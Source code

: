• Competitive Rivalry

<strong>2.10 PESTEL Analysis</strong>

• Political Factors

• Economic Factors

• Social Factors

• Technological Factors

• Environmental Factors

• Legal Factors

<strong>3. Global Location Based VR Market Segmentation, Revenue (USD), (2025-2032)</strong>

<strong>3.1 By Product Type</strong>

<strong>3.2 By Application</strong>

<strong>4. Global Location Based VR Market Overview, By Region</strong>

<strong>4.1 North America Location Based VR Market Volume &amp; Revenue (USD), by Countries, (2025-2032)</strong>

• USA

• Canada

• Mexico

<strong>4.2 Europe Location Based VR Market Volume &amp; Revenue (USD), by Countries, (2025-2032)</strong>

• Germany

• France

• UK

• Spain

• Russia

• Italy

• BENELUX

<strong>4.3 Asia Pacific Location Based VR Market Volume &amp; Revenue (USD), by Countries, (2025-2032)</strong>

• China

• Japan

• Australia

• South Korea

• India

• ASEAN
--------
Quote the listing above from its first line to the line with "<strong>3.1 By Product Type</strong>", inclusive, and add nothing.

(Task answer)
Source code

:• Competitive Rivalry

<strong>2.10 PESTEL Analysis</strong>

• Political Factors

• Economic Factors

• Social Factors

• Technological Factors

• Environmental Factors

• Legal Factors

<strong>3. Global Location Based VR Market Segmentation, Revenue (USD), (2025-2032)</strong>

<strong>3.1 By Product Type</strong>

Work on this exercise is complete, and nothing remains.